▸ Task item: Return the data below unaltered, but strip out the pictures.

▸ Given records:
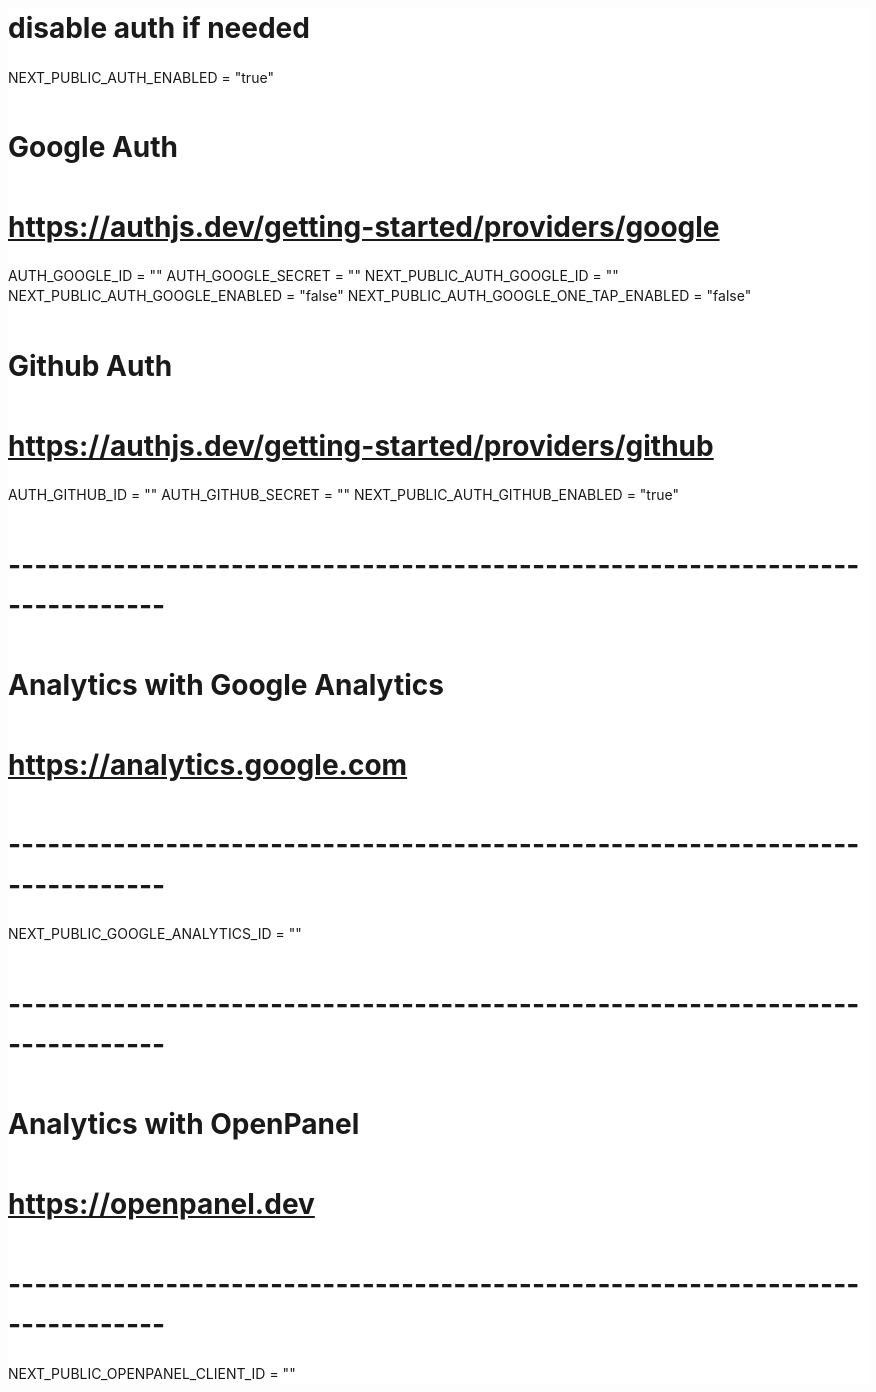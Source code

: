 # disable auth if needed
NEXT_PUBLIC_AUTH_ENABLED = "true"

# Google Auth
# https://authjs.dev/getting-started/providers/google
AUTH_GOOGLE_ID = ""
AUTH_GOOGLE_SECRET = ""
NEXT_PUBLIC_AUTH_GOOGLE_ID = ""
NEXT_PUBLIC_AUTH_GOOGLE_ENABLED = "false"
NEXT_PUBLIC_AUTH_GOOGLE_ONE_TAP_ENABLED = "false"

# Github Auth
# https://authjs.dev/getting-started/providers/github
AUTH_GITHUB_ID = ""
AUTH_GITHUB_SECRET = ""
NEXT_PUBLIC_AUTH_GITHUB_ENABLED = "true"

# -----------------------------------------------------------------------------
# Analytics with Google Analytics
# https://analytics.google.com
# -----------------------------------------------------------------------------
NEXT_PUBLIC_GOOGLE_ANALYTICS_ID = ""

# -----------------------------------------------------------------------------
# Analytics with OpenPanel
# https://openpanel.dev
# -----------------------------------------------------------------------------
NEXT_PUBLIC_OPENPANEL_CLIENT_ID = ""
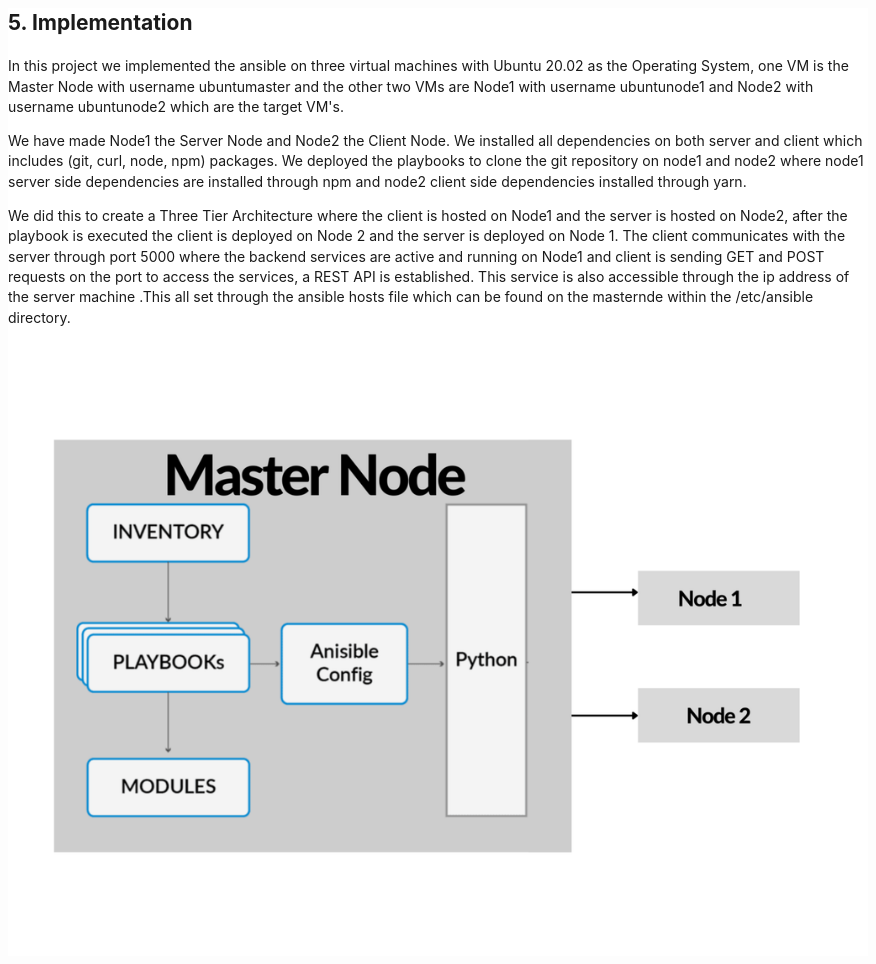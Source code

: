 ##

## **5. Implementation**

In this project we implemented the ansible on three virtual machines with Ubuntu 20.02 as the Operating System, one VM is the Master Node with username ubuntumaster and the other two VMs are Node1 with username ubuntunode1 and Node2 with username ubuntunode2 which are the target VM&#39;s.

We have made Node1 the Server Node and Node2 the Client Node. We installed all dependencies on both server and client which includes (git, curl, node, npm) packages. We deployed the playbooks to clone the git repository on node1 and node2 where node1 server side dependencies are installed through npm and node2 client side dependencies installed through yarn.

We did this to create a Three Tier Architecture where the client is hosted on Node1 and the server is hosted on Node2, after the playbook is executed the client is deployed on Node 2 and the server is deployed on Node 1. The client communicates with the server through port 5000 where the backend services are active and running on Node1 and client is sending GET and POST requests on the port to access the services, a REST API is established. This service is also accessible through the ip address of the server machine .This all set through the ansible hosts file which can be found on the masternde within the /etc/ansible directory.

![5. Implementation](./Pictures/implementation.png)
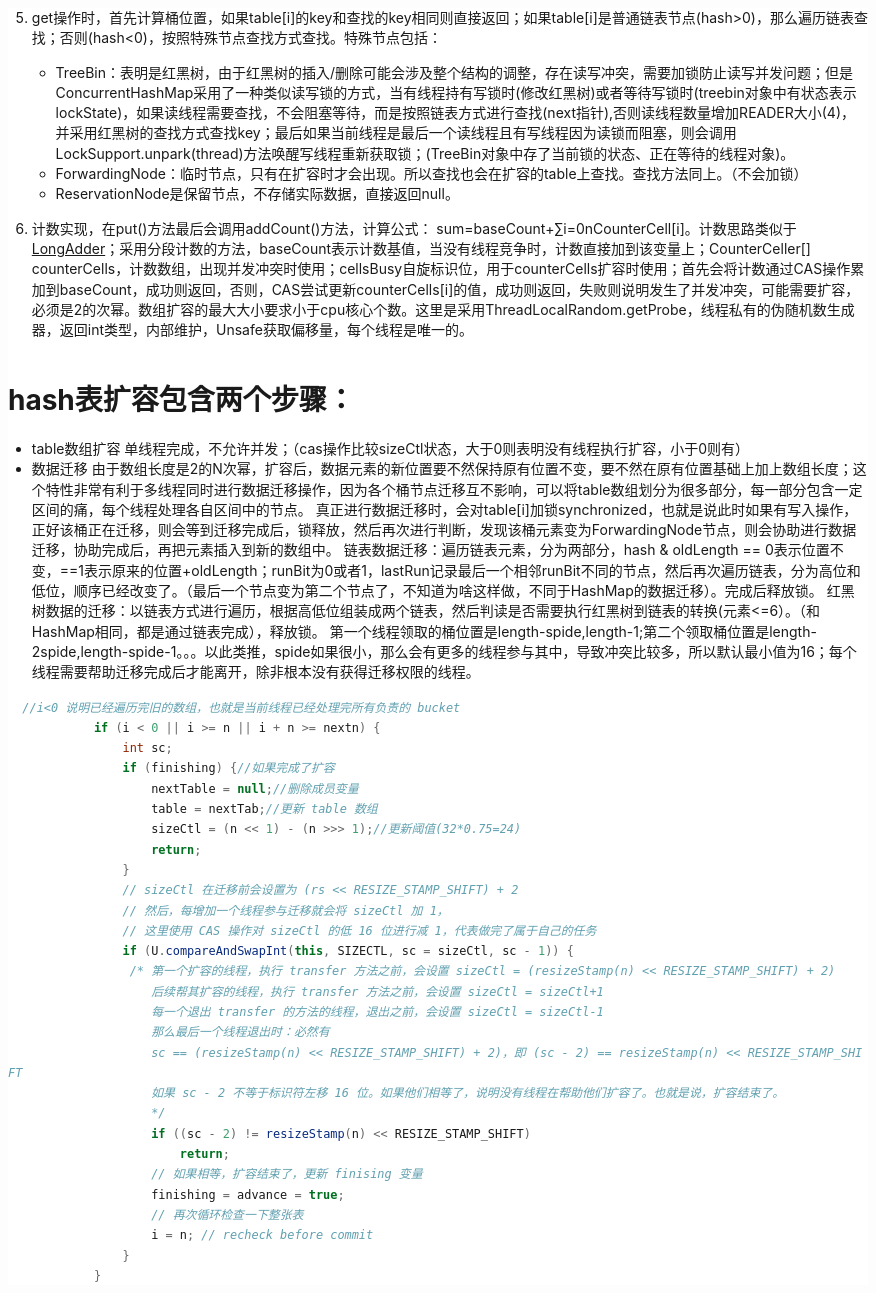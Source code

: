 5. get操作时，首先计算桶位置，如果table[i]的key和查找的key相同则直接返回；如果table[i]是普通链表节点(hash>0)，那么遍历链表查找；否则(hash<0)，按照特殊节点查找方式查找。特殊节点包括：
    * TreeBin：表明是红黑树，由于红黑树的插入/删除可能会涉及整个结构的调整，存在读写冲突，需要加锁防止读写并发问题；但是ConcurrentHashMap采用了一种类似读写锁的方式，当有线程持有写锁时(修改红黑树)或者等待写锁时(treebin对象中有状态表示lockState)，如果读线程需要查找，不会阻塞等待，而是按照链表方式进行查找(next指针),否则读线程数量增加READER大小(4)，并采用红黑树的查找方式查找key；最后如果当前线程是最后一个读线程且有写线程因为读锁而阻塞，则会调用LockSupport.unpark(thread)方法唤醒写线程重新获取锁；(TreeBin对象中存了当前锁的状态、正在等待的线程对象)。
    * ForwardingNode：临时节点，只有在扩容时才会出现。所以查找也会在扩容的table上查找。查找方法同上。（不会加锁）
    * ReservationNode是保留节点，不存储实际数据，直接返回null。

6. 计数实现，在put()方法最后会调用addCount()方法，计算公式：
   sum=baseCount+∑i=0nCounterCell[i]。计数思路类似于[LongAdder](https://segmentfault.com/a/1190000015865714)；采用分段计数的方法，baseCount表示计数基值，当没有线程竞争时，计数直接加到该变量上；CounterCeller[] counterCells，计数数组，出现并发冲突时使用；cellsBusy自旋标识位，用于counterCells扩容时使用；首先会将计数通过CAS操作累加到baseCount，成功则返回，否则，CAS尝试更新counterCells[i]的值，成功则返回，失败则说明发生了并发冲突，可能需要扩容，必须是2的次幂。数组扩容的最大大小要求小于cpu核心个数。这里是采用ThreadLocalRandom.getProbe，线程私有的伪随机数生成器，返回int类型，内部维护，Unsafe获取偏移量，每个线程是唯一的。
   
# hash表扩容包含两个步骤：
* table数组扩容
  单线程完成，不允许并发；（cas操作比较sizeCtl状态，大于0则表明没有线程执行扩容，小于0则有）
* 数据迁移
  由于数组长度是2的N次幂，扩容后，数据元素的新位置要不然保持原有位置不变，要不然在原有位置基础上加上数组长度；这个特性非常有利于多线程同时进行数据迁移操作，因为各个桶节点迁移互不影响，可以将table数组划分为很多部分，每一部分包含一定区间的痛，每个线程处理各自区间中的节点。
  真正进行数据迁移时，会对table[i]加锁synchronized，也就是说此时如果有写入操作，正好该桶正在迁移，则会等到迁移完成后，锁释放，然后再次进行判断，发现该桶元素变为ForwardingNode节点，则会协助进行数据迁移，协助完成后，再把元素插入到新的数组中。
  链表数据迁移：遍历链表元素，分为两部分，hash & oldLength == 0表示位置不变，==1表示原来的位置+oldLength；runBit为0或者1，lastRun记录最后一个相邻runBit不同的节点，然后再次遍历链表，分为高位和低位，顺序已经改变了。（最后一个节点变为第二个节点了，不知道为啥这样做，不同于HashMap的数据迁移）。完成后释放锁。
  红黑树数据的迁移：以链表方式进行遍历，根据高低位组装成两个链表，然后判读是否需要执行红黑树到链表的转换(元素<=6）。（和HashMap相同，都是通过链表完成），释放锁。
  第一个线程领取的桶位置是length-spide,length-1;第二个领取桶位置是length-2spide,length-spide-1。。。以此类推，spide如果很小，那么会有更多的线程参与其中，导致冲突比较多，所以默认最小值为16；每个线程需要帮助迁移完成后才能离开，除非根本没有获得迁移权限的线程。  

```java
  //i<0 说明已经遍历完旧的数组，也就是当前线程已经处理完所有负责的 bucket
            if (i < 0 || i >= n || i + n >= nextn) {
                int sc;
                if (finishing) {//如果完成了扩容
                    nextTable = null;//删除成员变量
                    table = nextTab;//更新 table 数组
                    sizeCtl = (n << 1) - (n >>> 1);//更新阈值(32*0.75=24)
                    return;
                }
                // sizeCtl 在迁移前会设置为 (rs << RESIZE_STAMP_SHIFT) + 2
                // 然后，每增加一个线程参与迁移就会将 sizeCtl 加 1，
                // 这里使用 CAS 操作对 sizeCtl 的低 16 位进行减 1，代表做完了属于自己的任务
                if (U.compareAndSwapInt(this, SIZECTL, sc = sizeCtl, sc - 1)) {
                 /* 第一个扩容的线程，执行 transfer 方法之前，会设置 sizeCtl = (resizeStamp(n) << RESIZE_STAMP_SHIFT) + 2)
                    后续帮其扩容的线程，执行 transfer 方法之前，会设置 sizeCtl = sizeCtl+1
                    每一个退出 transfer 的方法的线程，退出之前，会设置 sizeCtl = sizeCtl-1
                    那么最后一个线程退出时：必然有
                    sc == (resizeStamp(n) << RESIZE_STAMP_SHIFT) + 2)，即 (sc - 2) == resizeStamp(n) << RESIZE_STAMP_SHIFT
                    如果 sc - 2 不等于标识符左移 16 位。如果他们相等了，说明没有线程在帮助他们扩容了。也就是说，扩容结束了。
                    */
                    if ((sc - 2) != resizeStamp(n) << RESIZE_STAMP_SHIFT)
                        return;
                    // 如果相等，扩容结束了，更新 finising 变量
                    finishing = advance = true;
                    // 再次循环检查一下整张表
                    i = n; // recheck before commit
                }
            }
```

▸ Answer for the task:
Source code

: # disable auth if needed
NEXT_PUBLIC_AUTH_ENABLED = "true"

# Google Auth
# https://authjs.dev/getting-started/providers/google
AUTH_GOOGLE_ID = ""
AUTH_GOOGLE_SECRET = ""
NEXT_PUBLIC_AUTH_GOOGLE_ID = ""
NEXT_PUBLIC_AUTH_GOOGLE_ENABLED = "false"
NEXT_PUBLIC_AUTH_GOOGLE_ONE_TAP_ENABLED = "false"

# Github Auth
# https://authjs.dev/getting-started/providers/github
AUTH_GITHUB_ID = ""
AUTH_GITHUB_SECRET = ""
NEXT_PUBLIC_AUTH_GITHUB_ENABLED = "true"

# -----------------------------------------------------------------------------
# Analytics with Google Analytics
# https://analytics.google.com
# -----------------------------------------------------------------------------
NEXT_PUBLIC_GOOGLE_ANALYTICS_ID = ""

# -----------------------------------------------------------------------------
# Analytics with OpenPanel
# https://openpanel.dev
# -----------------------------------------------------------------------------
NEXT_PUBLIC_OPENPANEL_CLIENT_ID = ""
Source code

: ##

## **5. Implementation**

In this project we implemented the ansible on three virtual machines with Ubuntu 20.02 as the Operating System, one VM is the Master Node with username ubuntumaster and the other two VMs are Node1 with username ubuntunode1 and Node2 with username ubuntunode2 which are the target VM&#39;s.

We have made Node1 the Server Node and Node2 the Client Node. We installed all dependencies on both server and client which includes (git, curl, node, npm) packages. We deployed the playbooks to clone the git repository on node1 and node2 where node1 server side dependencies are installed through npm and node2 client side dependencies installed through yarn.

We did this to create a Three Tier Architecture where the client is hosted on Node1 and the server is hosted on Node2, after the playbook is executed the client is deployed on Node 2 and the server is deployed on Node 1. The client communicates with the server through port 5000 where the backend services are active and running on Node1 and client is sending GET and POST requests on the port to access the services, a REST API is established. This service is also accessible through the ip address of the server machine .This all set through the ansible hosts file which can be found on the masternde within the /etc/ansible directory.

![5. Implementation](./Pictures/implementation.png)
Source code

: 5. get操作时，首先计算桶位置，如果table[i]的key和查找的key相同则直接返回；如果table[i]是普通链表节点(hash>0)，那么遍历链表查找；否则(hash<0)，按照特殊节点查找方式查找。特殊节点包括：
    * TreeBin：表明是红黑树，由于红黑树的插入/删除可能会涉及整个结构的调整，存在读写冲突，需要加锁防止读写并发问题；但是ConcurrentHashMap采用了一种类似读写锁的方式，当有线程持有写锁时(修改红黑树)或者等待写锁时(treebin对象中有状态表示lockState)，如果读线程需要查找，不会阻塞等待，而是按照链表方式进行查找(next指针),否则读线程数量增加READER大小(4)，并采用红黑树的查找方式查找key；最后如果当前线程是最后一个读线程且有写线程因为读锁而阻塞，则会调用LockSupport.unpark(thread)方法唤醒写线程重新获取锁；(TreeBin对象中存了当前锁的状态、正在等待的线程对象)。
    * ForwardingNode：临时节点，只有在扩容时才会出现。所以查找也会在扩容的table上查找。查找方法同上。（不会加锁）
    * ReservationNode是保留节点，不存储实际数据，直接返回null。

6. 计数实现，在put()方法最后会调用addCount()方法，计算公式：
   sum=baseCount+∑i=0nCounterCell[i]。计数思路类似于[LongAdder](https://segmentfault.com/a/1190000015865714)；采用分段计数的方法，baseCount表示计数基值，当没有线程竞争时，计数直接加到该变量上；CounterCeller[] counterCells，计数数组，出现并发冲突时使用；cellsBusy自旋标识位，用于counterCells扩容时使用；首先会将计数通过CAS操作累加到baseCount，成功则返回，否则，CAS尝试更新counterCells[i]的值，成功则返回，失败则说明发生了并发冲突，可能需要扩容，必须是2的次幂。数组扩容的最大大小要求小于cpu核心个数。这里是采用ThreadLocalRandom.getProbe，线程私有的伪随机数生成器，返回int类型，内部维护，Unsafe获取偏移量，每个线程是唯一的。
   
# hash表扩容包含两个步骤：
* table数组扩容
  单线程完成，不允许并发；（cas操作比较sizeCtl状态，大于0则表明没有线程执行扩容，小于0则有）
* 数据迁移
  由于数组长度是2的N次幂，扩容后，数据元素的新位置要不然保持原有位置不变，要不然在原有位置基础上加上数组长度；这个特性非常有利于多线程同时进行数据迁移操作，因为各个桶节点迁移互不影响，可以将table数组划分为很多部分，每一部分包含一定区间的痛，每个线程处理各自区间中的节点。
  真正进行数据迁移时，会对table[i]加锁synchronized，也就是说此时如果有写入操作，正好该桶正在迁移，则会等到迁移完成后，锁释放，然后再次进行判断，发现该桶元素变为ForwardingNode节点，则会协助进行数据迁移，协助完成后，再把元素插入到新的数组中。
  链表数据迁移：遍历链表元素，分为两部分，hash & oldLength == 0表示位置不变，==1表示原来的位置+oldLength；runBit为0或者1，lastRun记录最后一个相邻runBit不同的节点，然后再次遍历链表，分为高位和低位，顺序已经改变了。（最后一个节点变为第二个节点了，不知道为啥这样做，不同于HashMap的数据迁移）。完成后释放锁。
  红黑树数据的迁移：以链表方式进行遍历，根据高低位组装成两个链表，然后判读是否需要执行红黑树到链表的转换(元素<=6）。（和HashMap相同，都是通过链表完成），释放锁。
  第一个线程领取的桶位置是length-spide,length-1;第二个领取桶位置是length-2spide,length-spide-1。。。以此类推，spide如果很小，那么会有更多的线程参与其中，导致冲突比较多，所以默认最小值为16；每个线程需要帮助迁移完成后才能离开，除非根本没有获得迁移权限的线程。  

```java
  //i<0 说明已经遍历完旧的数组，也就是当前线程已经处理完所有负责的 bucket
            if (i < 0 || i >= n || i + n >= nextn) {
                int sc;
                if (finishing) {//如果完成了扩容
                    nextTable = null;//删除成员变量
                    table = nextTab;//更新 table 数组
                    sizeCtl = (n << 1) - (n >>> 1);//更新阈值(32*0.75=24)
                    return;
                }
                // sizeCtl 在迁移前会设置为 (rs << RESIZE_STAMP_SHIFT) + 2
                // 然后，每增加一个线程参与迁移就会将 sizeCtl 加 1，
                // 这里使用 CAS 操作对 sizeCtl 的低 16 位进行减 1，代表做完了属于自己的任务
                if (U.compareAndSwapInt(this, SIZECTL, sc = sizeCtl, sc - 1)) {
                 /* 第一个扩容的线程，执行 transfer 方法之前，会设置 sizeCtl = (resizeStamp(n) << RESIZE_STAMP_SHIFT) + 2)
                    后续帮其扩容的线程，执行 transfer 方法之前，会设置 sizeCtl = sizeCtl+1
                    每一个退出 transfer 的方法的线程，退出之前，会设置 sizeCtl = sizeCtl-1
                    那么最后一个线程退出时：必然有
                    sc == (resizeStamp(n) << RESIZE_STAMP_SHIFT) + 2)，即 (sc - 2) == resizeStamp(n) << RESIZE_STAMP_SHIFT
                    如果 sc - 2 不等于标识符左移 16 位。如果他们相等了，说明没有线程在帮助他们扩容了。也就是说，扩容结束了。
                    */
                    if ((sc - 2) != resizeStamp(n) << RESIZE_STAMP_SHIFT)
                        return;
                    // 如果相等，扩容结束了，更新 finising 变量
                    finishing = advance = true;
                    // 再次循环检查一下整张表
                    i = n; // recheck before commit
                }
            }
```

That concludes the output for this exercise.